Wednesday, February 20, 2008

Wanderlust

One of the best movies I saw in 2007 was Into the Wild. Based on Jon Krakauer's touching and insightful book, it recounts the journey of Christopher McCandless as he travels across the western United States and into Alaska—where his life comes to a tragic end. He was only 24 when he died.

People thought McCandless was crazy for going out on his own, ill-equipped and into unfamiliar territory. He was young and stupid, they said.

But I think he was a great seeker of knowledge and truth. Getting lost can help us find who we really are.

I also think that somewhere inside all of us, there is an adventurous spirit that wants to run away. I've had conversations with friends several times about being overcome by the desire to just keep driving when we're on the way home from work. Just ditch everyday life and go set up camp in the Grand Canyon or casino-hop in Vegas. Shake things up a bit. Feel more alive.

But instead, we settle for little escapes. We spend hours lost in television shows and movies. We live vicariously through characters in books. We hike in the local mountains. Or maybe just try a new restaurant in a neighboring city. Throwing mere scraps of experience to our starving adventurer.

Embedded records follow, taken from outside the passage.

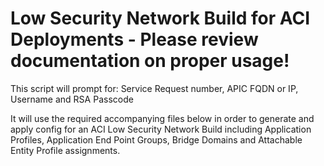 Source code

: # Low Security Network Build for ACI Deployments - Please review documentation on proper usage!
  
This script will prompt for: Service Request number, APIC FQDN or IP, Username and RSA Passcode
  
It will use the required accompanying files below in order to generate and apply config for 
an ACI Low Security Network Build including Application Profiles, Application End Point Groups,
Bridge Domains and Attachable Entity Profile assignments.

I admire Chris McCandless for being brave enough to indulge his appetite. He turned "what if" into "what next"—something most of us will never do. And as a result, he may have known himself better at age 24 than any of us will ever know ourselves at 100.

1 comment:

Anonymous said...

As you know, I absolutely loved this book and movie. And agree with your thoughts on it. And sometimes, I also envy him, I think we have all had those moments, or at least I have, where i followed that inner spirit and found fulfillment and peace with who I am and made resolutions to be this person that I was so excited to have found. And then life continues and somehow, I am back to feeling that old familiar tug, that something is missing, that I am searching and searching but can't find myself or the meaning in my life. So back to my envy. In a way, how great to find that and then die - end on that high and never have that disappointment of losing yourself in the shuffle and knowing that at one point in time you had your finger on it.